Alden holds a Bachelor of Fine Arts degree from New York University’s Tisch School of the Arts. For his high school education, he went to Crossroads School in Santa Monica, California, where many Hollywood celebrities’ kids study and whose alum roster includes stars from Gwyneth Paltrow to Kate Hudson. He grew up in tony Pacific Palisades.

“What I enjoyed there (Crossroads) is growing up around people whose parents were in the industry,” said Alden. “It was like a great lesson in seeing behind the curtain a little bit.

A STAR IS BORN IN ‘HAIL, CAESAR!’ Alden Ehrenreich is a singing cowboy, Hobie Doyle, suddenly cast in a drama directed by Laurence Laurentz (Ralph Fiennes, right). Photo courtesy of Universal Pictures.

A STAR IS BORN IN ‘HAIL, CAESAR!’ Alden Ehrenreich is a singing cowboy, Hobie Doyle, suddenly cast in a drama directed by Laurence Laurentz (Ralph Fiennes, right). Photo courtesy of Universal Pictures.

Theater program

He credited the school (Crossroads) for helping him land his feature film debut role in “Tetro.” “One of the things that convinced Francis Ford Coppola that I would be able to do it was that I had been so involved in the theater program at Crossroads. He knew about Crossroads.”

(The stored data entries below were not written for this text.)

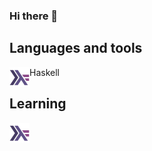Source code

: ### Hi there 👋

<!--
**erikjny/erikjny** is a ✨ _special_ ✨ repository because its `README.md` (this file) appears on your GitHub profile.

Here are some ideas to get you started:

- 🔭 I’m currently working on ...
- 🌱 I’m currently learning ...
- 👯 I’m looking to collaborate on ...
- 🤔 I’m looking for help with ...
- 💬 Ask me about ...
- 📫 How to reach me: ...
- 😄 Pronouns: ...
- ⚡ Fun fact: ...
-->
## Languages and tools
Haskell
[<img align="left" height="32" width="32" src="https://github.com/erikjny/erikjny/blob/main/img/haskell-icon.svg" />][haskell]

## Learning
<img align="left" height="32" width="32" src="https://github.com/erikjny/erikjny/blob/main/img/haskell-icon.svg" />

[haskell]: https://github.com/erikjny/erikjny/blob/main/img/haskell-icon.svg
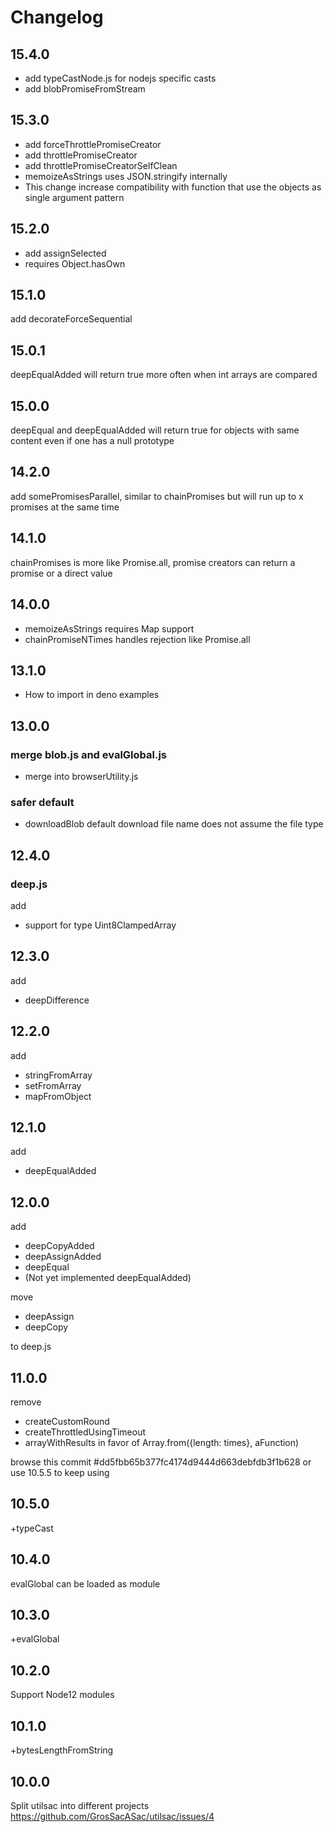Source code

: # Changelog

## 15.4.0

* add typeCastNode.js for nodejs specific casts
* add blobPromiseFromStream

## 15.3.0

* add forceThrottlePromiseCreator
* add throttlePromiseCreator
* add throttlePromiseCreatorSelfClean
* memoizeAsStrings uses JSON.stringify internally
* This change increase compatibility with function that use the objects as single argument pattern

## 15.2.0

* add assignSelected
* requires Object.hasOwn

## 15.1.0

add decorateForceSequential

## 15.0.1

deepEqualAdded will return true more often when int arrays are compared

## 15.0.0

deepEqual and deepEqualAdded will return true for objects with same content even if one has a null prototype

## 14.2.0

add somePromisesParallel, similar to chainPromises but will run up to x promises at the same time

## 14.1.0

chainPromises is more like Promise.all, promise creators can return a promise or a direct value

## 14.0.0

* memoizeAsStrings requires Map support
* chainPromiseNTimes handles rejection like Promise.all

## 13.1.0

 * How to import in deno examples

## 13.0.0

### merge blob.js and evalGlobal.js

 * merge into browserUtility.js

### safer default

 * downloadBlob default download file name does not assume the file type

## 12.4.0

### deep.js

add
 * support for type Uint8ClampedArray

## 12.3.0

add
 * deepDifference

## 12.2.0

add
 * stringFromArray
 * setFromArray
 * mapFromObject

## 12.1.0

add
 * deepEqualAdded

## 12.0.0

add
 * deepCopyAdded
 * deepAssignAdded
 * deepEqual
 * (Not yet implemented deepEqualAdded)

move
 * deepAssign
 * deepCopy

to deep.js

## 11.0.0

remove

 * createCustomRound
 * createThrottledUsingTimeout
 * arrayWithResults in favor of Array.from({length: times}, aFunction)

browse this commit #dd5fbb65b377fc4174d9444d663debfdb3f1b628
or use 10.5.5 to keep using

## 10.5.0

+typeCast

## 10.4.0

evalGlobal can be loaded as module

## 10.3.0

+evalGlobal

## 10.2.0

Support Node12 modules

## 10.1.0

+bytesLengthFromString

## 10.0.0

Split utilsac into different projects https://github.com/GrosSacASac/utilsac/issues/4
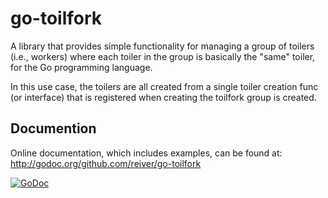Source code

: # go-toilfork

A library that provides simple functionality for managing a group of
toilers (i.e., workers) where each toiler in the group is basically
the "same" toiler, for the Go programming language.

In this use case, the toilers are all created from a single toiler creation func (or interface) that is registered when
creating the toilfork group is created.


## Documention

Online documentation, which includes examples, can be found at: http://godoc.org/github.com/reiver/go-toilfork

[![GoDoc](https://godoc.org/github.com/reiver/go-toilfork?status.svg)](https://godoc.org/github.com/reiver/go-toilfork)

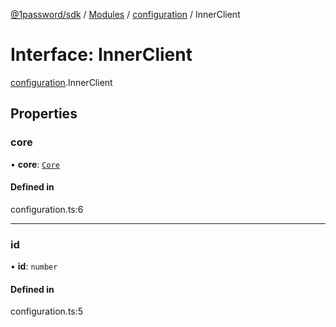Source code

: [@1password/sdk](../README.md) / [Modules](../modules.md) / [configuration](../modules/configuration.md) / InnerClient

# Interface: InnerClient

[configuration](../modules/configuration.md).InnerClient

## Properties

### core

• **core**: [`Core`](core.Core.md)

#### Defined in

configuration.ts:6

___

### id

• **id**: `number`

#### Defined in

configuration.ts:5
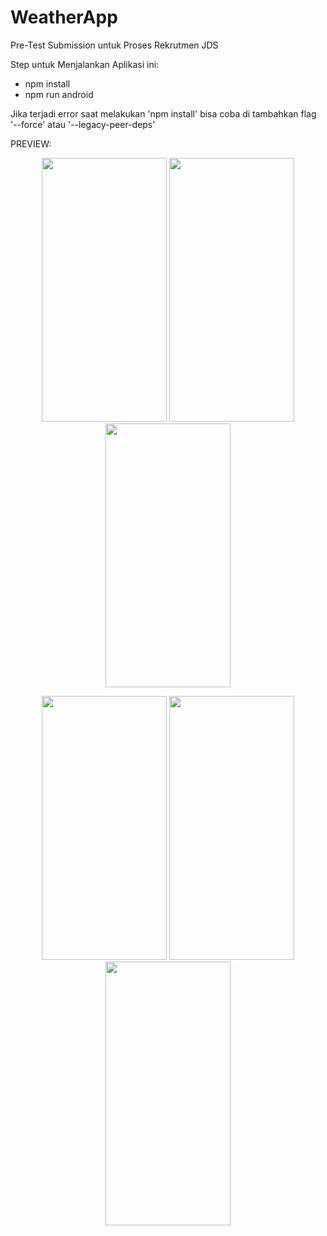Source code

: # WeatherApp

Pre-Test Submission untuk Proses Rekrutmen JDS

Step untuk Menjalankan Aplikasi ini:

- npm install
- npm run android

Jika terjadi error saat melakukan 'npm install' bisa coba di tambahkan flag '--force' atau '--legacy-peer-deps'

PREVIEW:

<p align="center">
<img src="https://user-images.githubusercontent.com/56853695/219658544-12e7f2df-acc3-4390-877a-36634f033177.png" width=200 height=422>   
<img src="https://user-images.githubusercontent.com/56853695/219658554-2a70ab50-a0dc-4684-858c-db777505616d.png" width=200 height=422>
<img src="https://user-images.githubusercontent.com/56853695/219658556-8f99e27d-f95c-4bf8-8726-00fdec3ce65e.png" width=200 height=422> 
</p>
<p align="center">
<img src="https://user-images.githubusercontent.com/56853695/219658561-48c31236-8292-4ba7-a84b-9c29fe4243f5.png" width=200 height=422>
<img src="https://user-images.githubusercontent.com/56853695/219658569-47a9e9bc-8700-452e-bcd5-673015edf9f8.png" width=200 height=422>
<img src="https://user-images.githubusercontent.com/56853695/219658579-2870ab0c-400c-4916-a196-6cecc4baee2d.png" width=200 height=422>
</p>
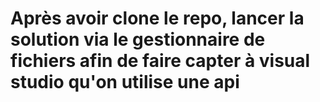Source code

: # Après avoir clone le repo, lancer la solution via le gestionnaire de fichiers afin de faire capter à visual studio qu'on utilise une api
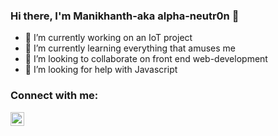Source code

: ### Hi there, I'm Manikhanth-aka alpha-neutr0n 👋


- 🔭 I’m currently working on an IoT project
- 🌱 I’m currently learning everything that amuses me
- 👯 I’m looking to collaborate on front end web-development
- 🤔 I’m looking for help with Javascript

### Connect with me:

[<img align="left" alt="alpha-neutr0n | LinkedIn" width="22px" src="https://cdn.jsdelivr.net/npm/simple-icons@v3/icons/linkedin.svg" />][linkedin]
<!--[<img align="left" alt="codeSTACKr | Instagram" width="22px" src="https://cdn.jsdelivr.net/npm/simple-icons@v3/icons/instagram.svg" />][instagram]-->
[linkedin]: https://www.linkedin.com/in/manikanth-katti-0a1155184/
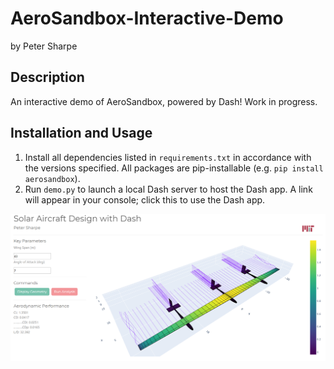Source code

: # AeroSandbox-Interactive-Demo
by Peter Sharpe

## Description
An interactive demo of AeroSandbox, powered by Dash! Work in progress.

## Installation and Usage
1. Install all dependencies listed in `requirements.txt` in accordance with the versions specified. All packages are pip-installable (e.g. `pip install aerosandbox`).
2. Run `demo.py` to launch a local Dash server to host the Dash app. A link will appear in your console; click this to use the Dash app.


![Screenshot of Demo](assets/screenshot.png)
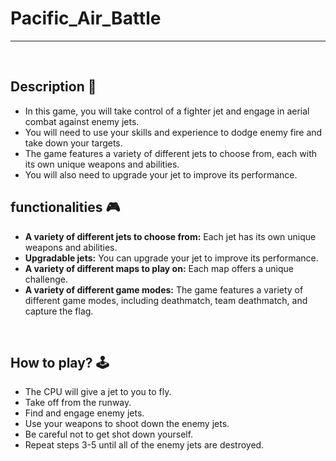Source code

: 
# **Pacific_Air_Battle** 

---

<br>

## **Description 📃**
- In this game, you will take control of a fighter jet and engage in aerial combat against enemy jets.
- You will need to use your skills and experience to dodge enemy fire and take down your targets. 
- The game features a variety of different jets to choose from, each with its own unique weapons and abilities. 
- You will also need to upgrade your jet to improve its performance.

## **functionalities 🎮**

- **A variety of different jets to choose from:** Each jet has its own unique weapons and abilities.
- **Upgradable jets:** You can upgrade your jet to improve its performance.
- **A variety of different maps to play on:** Each map offers a unique challenge.
- **A variety of different game modes:** The game features a variety of different game modes, including deathmatch, team deathmatch, and capture the flag.

<br>

## **How to play? 🕹️**
- The CPU will give a jet to you to fly.
- Take off from the runway.
- Find and engage enemy jets.
- Use your weapons to shoot down the enemy jets.
- Be careful not to get shot down yourself.
- Repeat steps 3-5 until all of the enemy jets are destroyed.


<br>
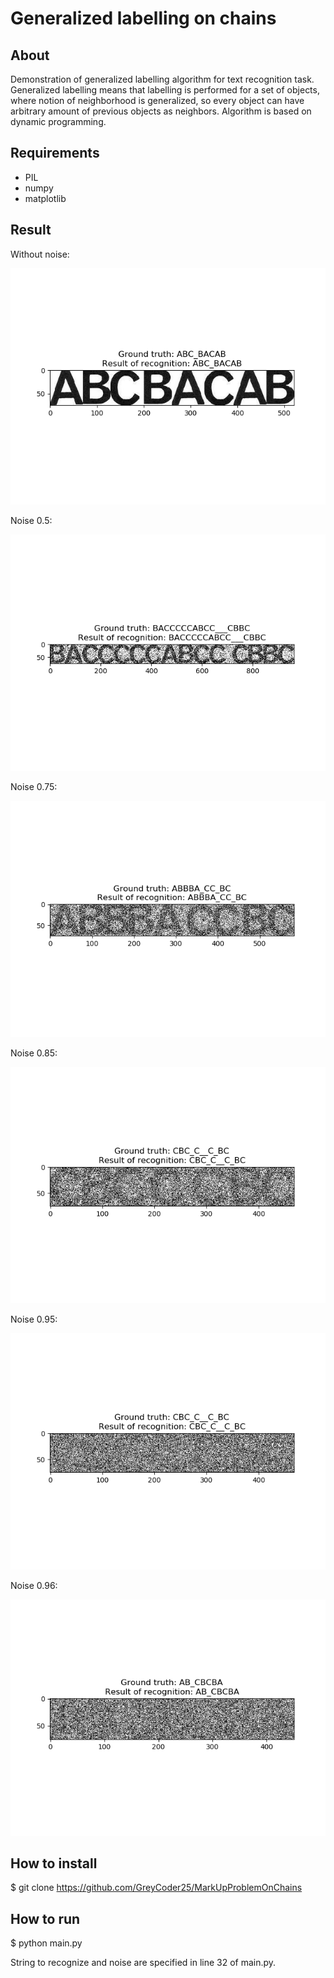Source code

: # Generalized labelling on chains

## About

Demonstration of generalized labelling algorithm for text recognition task. Generalized labelling means that labelling
is performed for a set of objects, where notion of neighborhood is generalized, so every object can have arbitrary amount
of previous objects as neighbors. Algorithm is based on dynamic programming.

## Requirements

- PIL
- numpy
- matplotlib

## Result

Without noise:

![without_noise](./report/without_noise.png)

Noise 0.5:

![noise_05](./report/noise_05.png)

Noise 0.75:

![noise_075](./report/noise_075.png)

Noise 0.85:

![noise_085](./report/noise_085.png)

Noise 0.95:

![noise_095](./report/noise_095.png)

Noise 0.96:

![noise_096](./report/noise_096.png)


## How to install

$ git clone https://github.com/GreyCoder25/MarkUpProblemOnChains

## How to run

$ python main.py

String to recognize and noise are specified in line 32 of main.py.

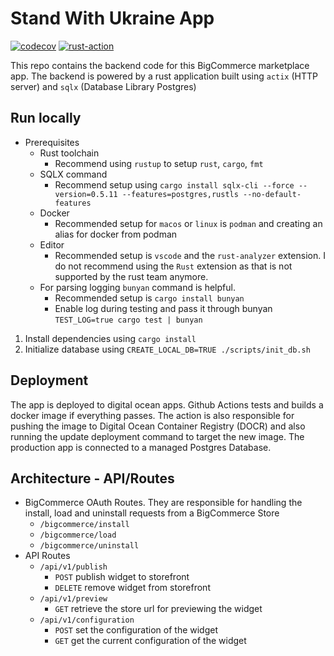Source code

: # Stand With Ukraine App

[![codecov](https://codecov.io/gh/swu-bc/stand-with-ukraine-backend/branch/main/graph/badge.svg?token=6EN9JQRHPQ)](https://codecov.io/gh/swu-bc/stand-with-ukraine-backend)
[![rust-action](https://github.com/swu-bc/stand-with-ukraine-backend/actions/workflows/app.yaml/badge.svg)](https://github.com/swu-bc/stand-with-ukraine-backend/actions)

This repo contains the backend code for this BigCommerce marketplace app.
The backend is powered by a rust application built using `actix` (HTTP server) and `sqlx` (Database Library Postgres)

## Run locally

- Prerequisites
  - Rust toolchain
    - Recommend using `rustup` to setup `rust`, `cargo`, `fmt`
  - SQLX command
    - Recommend setup using `cargo install sqlx-cli --force --version=0.5.11 --features=postgres,rustls --no-default-features`
  - Docker
    - Recommended setup for `macos` or `linux` is `podman` and creating an alias for docker from podman
  - Editor
    - Recommended setup is `vscode` and the `rust-analyzer` extension. I do not recommend using the `Rust` extension as that is not supported by the rust team anymore.
  - For parsing logging `bunyan` command is helpful.
    - Recommended setup is `cargo install bunyan`
    - Enable log during testing and pass it through bunyan `TEST_LOG=true cargo test | bunyan`

1. Install dependencies using `cargo install`
2. Initialize database using `CREATE_LOCAL_DB=TRUE ./scripts/init_db.sh`

## Deployment

The app is deployed to digital ocean apps. Github Actions tests and builds a docker image if everything passes.
The action is also responsible for pushing the image to Digital Ocean Container Registry (DOCR) and also running the update deployment command to target the new image.
The production app is connected to a managed Postgres Database.

## Architecture - API/Routes

- BigCommerce OAuth Routes. They are responsible for handling the install, load and uninstall requests from a BigCommerce Store
  - `/bigcommerce/install`
  - `/bigcommerce/load`
  - `/bigcommerce/uninstall`
- API Routes
  - `/api/v1/publish`
    - `POST` publish widget to storefront
    - `DELETE` remove widget from storefront
  - `/api/v1/preview`
    - `GET` retrieve the store url for previewing the widget
  - `/api/v1/configuration`
    - `POST` set the configuration of the widget
    - `GET` get the current configuration of the widget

Alden admitted that he had to beg to try out for the part in “Hail… .” “I read the script, and I loved it,” he said. “I asked if I could audition. We were told by somebody that I wasn’t right for the part. So we just said, ‘Please.’ They let me come in and audition for the casting director and twice with the Coens. Then, I got the part.”

On shooting the movie, “Merrily We Dance,” within a movie, “Hail…,” Alden said it was disorienting. “It was kind of crazy, because you forget what movie you’re in after a certain point. You are in a movie within a movie.

“Getting to work with Ralph felt great, because it was almost like doing a one-act play. It’s such an involved piece, and you don’t always get to do that. It’s a real thrill.”

Alden said acting in the “Would that it were so simple” scene with Ralph was a treat. “We rehearsed it a bit and we got into it. At a certain point, the job just becomes about how not to laugh. It’s a relief when you get to play a bad actor, because the worse you are, the better you are!”

“This was certainly the most demanding role,” he said. “I had to learn the (Southern) accent, play the guitar, gun and spaghetti noodle twirling and horseback riding.”

As for the stunts, Alden said, “Some of them were by stunt doubles, but I did the horse rearing up, the flip off the horse and stuff. Tad Griffith, who did a lot of the horse stunt stuff, taught me.”

He did some of the lasso tricks, but “not all of it. I had a trick-roping teacher.”

Alden even learned roping tricks with a spaghetti in a date scene with a young Carmen Miranda-type (Veronica Osorio). “We choreographed it with the guy (Christopher Gattelli) who choreographed the tap dancing scene (with Channing) and all the real dances.”

The actor, who auditioned for the title role in “The Amazing Spider-Man” and Harry Osborn in “The Amazing Spider-Man 2” said he was surprised at “how fun it was” to work with Joel and Ethan Coen.

“I like the respect with which they (the Coens) treat everybody they work with. They work with so many of the same people for such a long time. I just loved it!”

Asked what he was passionate about in his personal life, the cofounder of The Collectin, a film and theater company, laughed as he replied, “I wish it was more interesting, but it’s really acting and film. When I go home, I watch movies.” And women? “Yeah, women in film are great,” he answered as he chuckled some more.

On having the privilege of working with some of the best directors at such a young age, Alden commented, “I am just lucky to have had them pick me.”

“I grew up watching a lot of those 1970s movies, including ‘The Godfather.’ The exciting thing about working with those people is that I got to ask them so many questions. Like Francis.”

He even got to work with Warren Beatty in the latter’s untitled project, a story about Howard Hughes, with Lily Collins. “Warren was friends with Orson Welles, so you get to learn this background about film,” he said.

“We shot Warren’s film right before we shot this movie,” Alden explained. “He is editing now. He is meticulous.

“I also met with him over five years in order to get the role. Getting to sit down with him for nine hours at a time and just hear all those stories was pretty unbelievable.”

Alden’s innocence, or at least his innocent looks, is a plus, he said. “I feel like the innocence helps me sometimes, career-wise. It’s not innocence as much as it’s a little idealism. When I worked with Francis Ford Coppola, he said, ‘Stay innocent. Don’t get jaded or cynical.’ So, I have tried my best to stay that way.”

“Hail…” will surely bring him more movie breaks. In the meantime, he has two films in the can. “I have the Warren Beatty film. Then, I just did a film called ‘The Yellow Birds’ in Morocco, which is an Iraq war film. And I am editing a short film that I directed.”